### Exercise details
Every line containing the string "performance" should be returned from the records.

Document images with source code
* * * * * * *

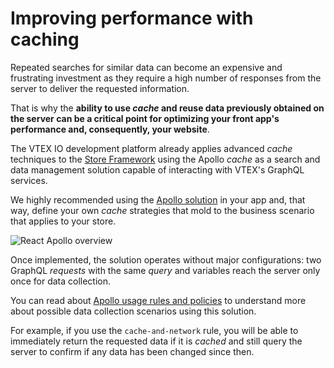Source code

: # Improving performance with caching
 
Repeated searches for similar data can become an expensive and frustrating investment as they require a high number of responses from the server to deliver the requested information. 
 
That is why the **ability to use *cache* and reuse data previously obtained on the server can be a critical point for optimizing your front app's performance and, consequently, your website**.
 
The VTEX IO development platform already applies advanced *cache* techniques to the [Store Framework](https://vtex.io/docs/getting-started/build-stores-with-store-framework/1/) using the Apollo *cache* as a search and data management solution capable of interacting with VTEX's GraphQL services.
 
We highly recommended using the [Apollo solution](https://www.apollographql.com/docs/react/caching/cache-configuration/) in your app and, that way, define your own *cache* strategies that mold to the business scenario that applies to your store. 
 
![React Apollo overview](https://miro.medium.com/max/1400/1*Akd1I7jc0teE_mz15fnZog.jpeg)
 
Once implemented, the solution operates without major configurations: two GraphQL *requests* with the same *query* and variables reach the server only once for data collection.
 
You can read about [Apollo usage rules and policies](https://medium.com/@galen.corey/understanding-apollo-fetch-policies-705b5ad71980) to understand more about possible data collection scenarios using this solution.
 
For example, if you use the `cache-and-network` rule, you will be able to immediately return the requested data if it is *cached* and still query the server to confirm if any data has been changed since then.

* * * * * * *

### Written solution
: # Improving performance with caching
That is why the **ability to use *cache* and reuse data previously obtained on the server can be a critical point for optimizing your front app's performance and, consequently, your website**.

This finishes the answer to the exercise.